RECORDS FOR PROCESSING below:

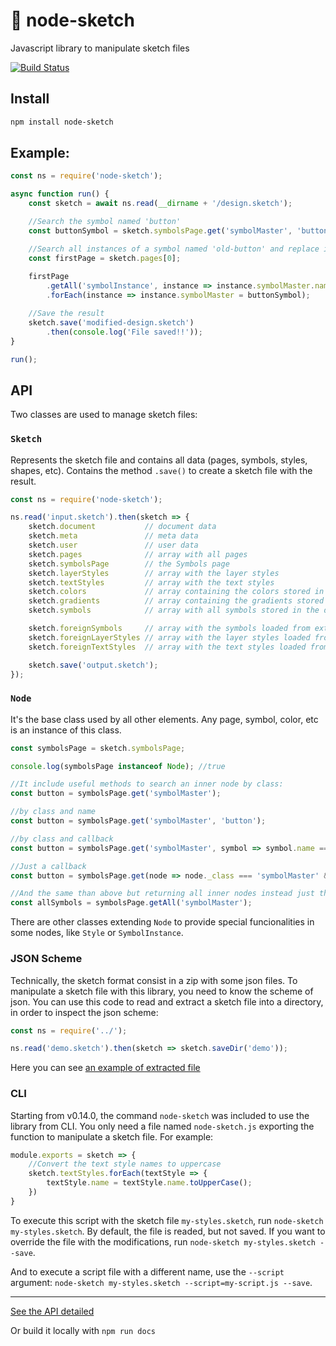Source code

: # 💎 node-sketch
Javascript library to manipulate sketch files

[![Build Status](https://travis-ci.org/oscarotero/node-sketch.svg?branch=master)](https://travis-ci.org/oscarotero/node-sketch)

## Install

```sh
npm install node-sketch
```

## Example:

```js
const ns = require('node-sketch');

async function run() {
    const sketch = await ns.read(__dirname + '/design.sketch');

    //Search the symbol named 'button'
    const buttonSymbol = sketch.symbolsPage.get('symbolMaster', 'button');

    //Search all instances of a symbol named 'old-button' and replace it with 'button'
    const firstPage = sketch.pages[0];
    
    firstPage
        .getAll('symbolInstance', instance => instance.symbolMaster.name === 'old-button')
        .forEach(instance => instance.symbolMaster = buttonSymbol);

    //Save the result
    sketch.save('modified-design.sketch')
        .then(console.log('File saved!!'));
}

run();
```

## API

Two classes are used to manage sketch files:

### `Sketch`

Represents the sketch file and contains all data (pages, symbols, styles, shapes, etc). Contains the method `.save()` to create a sketch file with the result.

```js
const ns = require('node-sketch');

ns.read('input.sketch').then(sketch => {
    sketch.document           // document data
    sketch.meta               // meta data
    sketch.user               // user data
    sketch.pages              // array with all pages
    sketch.symbolsPage        // the Symbols page
    sketch.layerStyles        // array with the layer styles
    sketch.textStyles         // array with the text styles
    sketch.colors             // array containing the colors stored in the color palette
    sketch.gradients          // array containing the gradients stored in the gradient palette
    sketch.symbols            // array with all symbols stored in the document

    sketch.foreignSymbols     // array with the symbols loaded from external libraries
    sketch.foreignLayerStyles // array with the layer styles loaded from external libraries
    sketch.foreignTextStyles  // array with the text styles loaded from external libraries

    sketch.save('output.sketch');
});
```

### `Node`

It's the base class used by all other elements. Any page, symbol, color, etc is an instance of this class.

```js
const symbolsPage = sketch.symbolsPage;

console.log(symbolsPage instanceof Node); //true 

//It include useful methods to search an inner node by class:
const button = symbolsPage.get('symbolMaster');

//by class and name
const button = symbolsPage.get('symbolMaster', 'button');

//by class and callback
const button = symbolsPage.get('symbolMaster', symbol => symbol.name === 'button');

//Just a callback
const button = symbolsPage.get(node => node._class === 'symbolMaster' && node.name === 'button');

//And the same than above but returning all inner nodes instead just the first:
const allSymbols = symbolsPage.getAll('symbolMaster');
```

There are other classes extending `Node` to provide special funcionalities in some nodes, like `Style` or `SymbolInstance`.

### JSON Scheme

Technically, the sketch format consist in a zip with some json files. To manipulate a sketch file with this library, you need to know the scheme of json. You can use this code to read and extract a sketch file into a directory, in order to inspect the json scheme:

```js
const ns = require('../');

ns.read('demo.sketch').then(sketch => sketch.saveDir('demo'));
```
Here you can see [an example of extracted file](demos/scheme-explorer)

### CLI

Starting from v0.14.0, the command `node-sketch` was included to use the library from CLI. You only need a file named `node-sketch.js` exporting the function to manipulate a sketch file. For example:

```js
module.exports = sketch => {
    //Convert the text style names to uppercase
    sketch.textStyles.forEach(textStyle => {
        textStyle.name = textStyle.name.toUpperCase();
    })
}
```
To execute this script with the sketch file `my-styles.sketch`, run `node-sketch my-styles.sketch`.
By default, the file is readed, but not saved. If you want to override the file with the modifications, run `node-sketch my-styles.sketch --save`.

And to execute a script file with a different name, use the `--script` argument: `node-sketch my-styles.sketch --script=my-script.js --save`.

---

[See the API detailed](https://oscarotero.github.io/node-sketch/)

Or build it locally with `npm run docs`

End of RECORDS FOR PROCESSING.

Only the pictures may be dropped; print every record exactly as given.

Source code

: # 💎 node-sketch
Javascript library to manipulate sketch files

[![Build Status](https://travis-ci.org/oscarotero/node-sketch.svg?branch=master)](https://travis-ci.org/oscarotero/node-sketch)

## Install

```sh
npm install node-sketch
```

## Example:

```js
const ns = require('node-sketch');

async function run() {
    const sketch = await ns.read(__dirname + '/design.sketch');

    //Search the symbol named 'button'
    const buttonSymbol = sketch.symbolsPage.get('symbolMaster', 'button');

    //Search all instances of a symbol named 'old-button' and replace it with 'button'
    const firstPage = sketch.pages[0];
    
    firstPage
        .getAll('symbolInstance', instance => instance.symbolMaster.name === 'old-button')
        .forEach(instance => instance.symbolMaster = buttonSymbol);

    //Save the result
    sketch.save('modified-design.sketch')
        .then(console.log('File saved!!'));
}

run();
```

## API

Two classes are used to manage sketch files:

### `Sketch`

Represents the sketch file and contains all data (pages, symbols, styles, shapes, etc). Contains the method `.save()` to create a sketch file with the result.

```js
const ns = require('node-sketch');

ns.read('input.sketch').then(sketch => {
    sketch.document           // document data
    sketch.meta               // meta data
    sketch.user               // user data
    sketch.pages              // array with all pages
    sketch.symbolsPage        // the Symbols page
    sketch.layerStyles        // array with the layer styles
    sketch.textStyles         // array with the text styles
    sketch.colors             // array containing the colors stored in the color palette
    sketch.gradients          // array containing the gradients stored in the gradient palette
    sketch.symbols            // array with all symbols stored in the document

    sketch.foreignSymbols     // array with the symbols loaded from external libraries
    sketch.foreignLayerStyles // array with the layer styles loaded from external libraries
    sketch.foreignTextStyles  // array with the text styles loaded from external libraries

    sketch.save('output.sketch');
});
```

### `Node`

It's the base class used by all other elements. Any page, symbol, color, etc is an instance of this class.

```js
const symbolsPage = sketch.symbolsPage;

console.log(symbolsPage instanceof Node); //true 

//It include useful methods to search an inner node by class:
const button = symbolsPage.get('symbolMaster');

//by class and name
const button = symbolsPage.get('symbolMaster', 'button');

//by class and callback
const button = symbolsPage.get('symbolMaster', symbol => symbol.name === 'button');

//Just a callback
const button = symbolsPage.get(node => node._class === 'symbolMaster' && node.name === 'button');

//And the same than above but returning all inner nodes instead just the first:
const allSymbols = symbolsPage.getAll('symbolMaster');
```

There are other classes extending `Node` to provide special funcionalities in some nodes, like `Style` or `SymbolInstance`.

### JSON Scheme

Technically, the sketch format consist in a zip with some json files. To manipulate a sketch file with this library, you need to know the scheme of json. You can use this code to read and extract a sketch file into a directory, in order to inspect the json scheme:

```js
const ns = require('../');

ns.read('demo.sketch').then(sketch => sketch.saveDir('demo'));
```
Here you can see [an example of extracted file](demos/scheme-explorer)

### CLI

Starting from v0.14.0, the command `node-sketch` was included to use the library from CLI. You only need a file named `node-sketch.js` exporting the function to manipulate a sketch file. For example:

```js
module.exports = sketch => {
    //Convert the text style names to uppercase
    sketch.textStyles.forEach(textStyle => {
        textStyle.name = textStyle.name.toUpperCase();
    })
}
```
To execute this script with the sketch file `my-styles.sketch`, run `node-sketch my-styles.sketch`.
By default, the file is readed, but not saved. If you want to override the file with the modifications, run `node-sketch my-styles.sketch --save`.

And to execute a script file with a different name, use the `--script` argument: `node-sketch my-styles.sketch --script=my-script.js --save`.

---

[See the API detailed](https://oscarotero.github.io/node-sketch/)

Or build it locally with `npm run docs`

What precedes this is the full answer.